Shingle Dash, Rough Cast and Stipple for Outside Walls
A shingle-dash or rough-cast finish coat can be achieved by flicking small stones or shingle on to a ‘butter’ coat.
The basic rendering coat should be scratched diagonally and the floating coat should be combed in horizontal lines. Smooth off any rough projections with a wooden float.
The floating coat should comprise one part cement to three parts of soft sand. A small quantity of plasticizer should be used in the mix, unless working in hot weather. In this case, a liquid water proofer should be added instead of the plasticizer.
The proportions are 25 per cent of waterproofer to 50kg of cement. After scratching in the horizontal lines, leave to dry for 24 hours.
The third coat is known as a ‘butter’ coat. The proportions are three parts sand to half part of cement and one part of lime.
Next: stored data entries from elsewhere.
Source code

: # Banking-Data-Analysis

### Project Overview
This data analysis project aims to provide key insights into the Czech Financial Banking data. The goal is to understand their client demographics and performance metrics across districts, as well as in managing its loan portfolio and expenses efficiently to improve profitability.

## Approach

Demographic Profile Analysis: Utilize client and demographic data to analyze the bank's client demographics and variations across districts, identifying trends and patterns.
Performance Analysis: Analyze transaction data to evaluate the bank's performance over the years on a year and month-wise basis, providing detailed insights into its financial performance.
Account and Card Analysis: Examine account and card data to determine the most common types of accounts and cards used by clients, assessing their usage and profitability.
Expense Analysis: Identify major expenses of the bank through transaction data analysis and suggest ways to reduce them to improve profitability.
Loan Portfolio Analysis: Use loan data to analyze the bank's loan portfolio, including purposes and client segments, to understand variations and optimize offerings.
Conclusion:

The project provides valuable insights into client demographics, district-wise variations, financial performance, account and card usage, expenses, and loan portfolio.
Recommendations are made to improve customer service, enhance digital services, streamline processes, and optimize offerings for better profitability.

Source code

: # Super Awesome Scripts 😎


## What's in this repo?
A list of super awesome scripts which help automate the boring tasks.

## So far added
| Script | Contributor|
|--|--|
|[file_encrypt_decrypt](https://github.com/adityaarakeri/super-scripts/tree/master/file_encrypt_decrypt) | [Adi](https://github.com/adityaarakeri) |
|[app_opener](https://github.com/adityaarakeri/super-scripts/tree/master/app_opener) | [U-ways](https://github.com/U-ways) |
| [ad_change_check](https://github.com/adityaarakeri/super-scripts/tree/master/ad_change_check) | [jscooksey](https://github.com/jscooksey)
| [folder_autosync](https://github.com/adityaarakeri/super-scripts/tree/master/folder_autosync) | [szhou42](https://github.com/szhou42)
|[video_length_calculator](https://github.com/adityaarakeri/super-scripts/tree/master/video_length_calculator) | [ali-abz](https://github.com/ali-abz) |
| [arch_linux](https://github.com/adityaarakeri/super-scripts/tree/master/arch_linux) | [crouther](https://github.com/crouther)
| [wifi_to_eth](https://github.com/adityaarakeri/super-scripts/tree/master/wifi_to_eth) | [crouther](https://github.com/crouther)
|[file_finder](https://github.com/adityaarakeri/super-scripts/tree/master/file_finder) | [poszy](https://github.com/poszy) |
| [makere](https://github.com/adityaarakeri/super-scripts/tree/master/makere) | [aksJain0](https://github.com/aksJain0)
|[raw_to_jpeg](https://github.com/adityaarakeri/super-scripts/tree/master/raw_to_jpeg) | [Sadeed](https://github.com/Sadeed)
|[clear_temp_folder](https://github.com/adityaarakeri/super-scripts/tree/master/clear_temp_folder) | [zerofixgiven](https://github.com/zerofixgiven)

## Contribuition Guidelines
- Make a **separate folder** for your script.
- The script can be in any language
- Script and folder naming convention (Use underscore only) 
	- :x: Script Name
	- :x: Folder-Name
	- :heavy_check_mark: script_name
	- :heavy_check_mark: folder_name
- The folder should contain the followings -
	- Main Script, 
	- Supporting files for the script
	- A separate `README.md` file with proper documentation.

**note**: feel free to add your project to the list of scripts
Working over a small area at a time, about 500mm2, ‘iron’ on the coat to a depth of about 6mm.
Using clean, well-washed shingle and a laying-on trowel, flick the shingle on to the butter coat. The secret is to get the shingle applied evenly. One trowel load will cover an area one third greater than the area of the trowel.
Do not pick up too much at one time as it will be difficult to flick the wrist to apply the shingle, resulting in an uneven surface. Place a dust sheet below the work to catch shingle that does not adhere so that this can be used later. Work to within 50mm of the area being treated.
Next apply a butter coat to the next 500mm2 area and apply shingle to this. When ah area of about 2m2 has been covered, use the wooden float to tap the shingle gently into the butter coat. The float should be used dry and wiped clean frequently.
Rough-casting is applied to a keyed floating coat. The mixture is made up of half a part of cement to one part of lime, to provide suction, and two parts of shingle. Pea gravel, a rounded gravel, provides a good rough-cast surface. The mixture is applied directly to the surface, again using the flicking action.
The consistency should be sloppy and can be applied directly from a bucket. Many find this an easier technique than shingle dash. Gravel applied too thickly will slide down the surface.
A variation of cement fining is a stipple finish. Lay a coat about 6mm thick on to a well-keyed float coat. Smooth down any uneven areas with a wood float and then, using a stipple brush, stipple carefully over the surface.
Another finish which offers a variation of texture is based on the same technique as cement fining. Apply a 6mm finished surface and then use a hard wire brush to make horizontal streaks on the surface. As the surface begins to harden, trowel lightly over the surface. When finished, a veining effect will be achieved.
A finish called Granosit consists of a dried material, mixed with water, and allowed to stand for 30 minutes. The float coat should be well keyed. Apply the mixture with a steel trowel to a depth of 10mm. As the surface starts to harden, using a wooden float, finish the surface with horizontal sweeps. This surface, which is water repellent, is obtainable in white and coloured finishes.